Kelamin Sastra
T
|
ubuhku
dinikmati setiap hari oleh lelaki hidung belang yang ia ciptakan. Aku
ditakdirkanya sebagai pemuas birahi dalam kerangka fiksi. Semua orang membacaku
sebagai perempuan hina yang tidak kenal norma apalagi Agama.
Nira,
namaku yang dia sematkan dalam karyanya. Aku berterimakasih karena dihadirkan
dalam narasi-narasi indah karyanya. Takdirku ditentukan oleh imaginasinya, tapi
hatiku memberontak karena garis cerita hidupku digambarkan sebagai seorang
pelacur dalam seri novel best seller yang ia tulis. Aku sedikit bangga namaku
dibaca semua orang, disisi lain kebanggaan itu tiada artinya bila dibanding
rasa malu karena diriku diceritakan sebagai wanita murahan yang terhinakan.
Apalah daya, aku hanya goresan-goresan tinta hitam dalam lembaran-lembaran
kertas, berdialog dengan sang tuan adalah impianku yang melangit. Ingin rasanya
kubuncahkan beban-beban moral dalam diri, sekali lagi kesadaranku menyapa bahwa
aku hanya seorang tokoh fiksi yang nasibnya ditentukan tuanku sang penulis
cerita. Dan jalan hidupku telah digariskanya sebagai pemuas nafsu para lelaki.
***
“Nira,
apa kamu bisa menemaniku untuk malam ini,” ucap lelaki yang ia hadirkan
menggagahiku kali ini.
“Asal
tarif sesuai, kenapa tidak!” Ucapku
ditulisnya.
Ingin
rasanya kutahan suaraku namun itu hanya khayalan utopia. Ibarat mayat yang
ingin hidup kembali dan menyeting jalan hidupnya sesuai kehendak sendiri tanpa
campur tangan sang Tuhan, Mustahil.!
“Nir,
Tubuhmu sangat indah dan mengairahkan,” rayu seorang lelaki dalam cerita. Ingin
rasanya kutampar lelaki itu dan kuludahi tuanku yang tiada henti melecehkanku
dalam ceritanya.
***
Apa
karya sastra tidak cukup lagi menjual estetika dibalik diksi-diksi indah.

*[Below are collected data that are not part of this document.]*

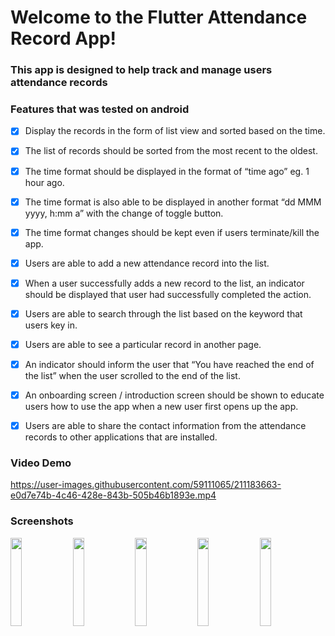 # Welcome to the Flutter Attendance Record App!

### This app is designed to help track and manage users attendance records

### Features that was tested on android

 - [x] Display the records in the form of list view and sorted based on the time.
 - [x] The list of records should be sorted from the most recent to the oldest.
 - [x] The time format should be displayed in the format of “time ago” eg. 1 hour ago.
 - [x] The time format is also able to be displayed in another format “dd MMM yyyy, h:mm a” with the change of toggle button.
 - [x] The time format changes should be kept even if users terminate/kill the app.
 - [x] Users are able to add a new attendance record into the list.
 - [x] When a user successfully adds a new record to the list, an indicator should be displayed that user had successfully completed the action.
 - [x] Users are able to search through the list based on the keyword that users key in.
 - [x] Users are able to see a particular record in another page.
 - [x] An indicator should inform the user that “You have reached the end of the list” when the user scrolled to the end of the list.
 - [x] An onboarding screen / introduction screen should be shown to educate users how to use the app when a new user first opens up the app.
 - [x] Users are able to share the contact information from the attendance records to other applications that are installed.


### Video Demo 
 
https://user-images.githubusercontent.com/59111065/211183663-e0d7e74b-4c46-428e-843b-505b46b1893e.mp4

### Screenshots
<p float="left" align="justify">
  <img src="https://user-images.githubusercontent.com/59111065/211183208-cd730261-152d-4e49-9fae-5ef0e6aa944f.jpg" width=19% height=19%>
  <img src="https://user-images.githubusercontent.com/59111065/211183415-eeb93976-ec04-4132-a893-67d1b331bdff.jpg" width=19% height=19%>
  <img src="https://user-images.githubusercontent.com/59111065/211183418-6d7e8c13-66d7-4746-8860-546572277a87.jpg" width=19% height=19%>
  <img src="https://user-images.githubusercontent.com/59111065/211183574-7db9d6e2-857d-452c-9ddd-39619aad1fc1.jpg" width=19% height=19%>
  <img src="https://user-images.githubusercontent.com/59111065/211183576-3b16fab0-4a82-423e-8bf1-25d760596cfc.jpg" width=19% height=19%>
</p>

Hingga tuanku ciptakan keindahan lain dengan eksotika birahi dalam cerita,
tanpa pernah memikirkan imbas pada setiap pembaca. Karena dibenaknya hanya ada
rupiah dan sanjungan para kritikus sastra liberal, keberanianya menyajikan
adegan ranjang secara fulgar, menerobos norma realita dengan mengatasnamakan
‘kebebasan nilai’ pada sastra. keberanian ini menjadi nilai jual yang tidak
dimiliki kebanyakan penulis sastra indonesia. Aku geram dan muak terus
dihadirkan sebagai figur pemuas nafsu dan perusak generasi muda.
Penulis
ceritaku mendapatkan royalti dari setiap penjualan bukunya yang laris manis menembus
pasar dunia. Seakan kepuasan atas kesuksesanya merupakan harga mati yang tak
tertawarkan lagi. Karyanya dibedah dan diterjemahkan di beberapa negara. Tapi
kemana perginya pembela agama? Biasanya mereka hadir membrangus kemungkaran
dengan api jihad. Apa mereka tidak pernah memperhatikan kisah-kisahku dalam
setiap karya tuanku yang laris dipasaran?. Atau mereka tidak pernah membaca
selain kitab suci agamanya?. Bukankah kedzoliman dikutuk oleh setiap Agama?.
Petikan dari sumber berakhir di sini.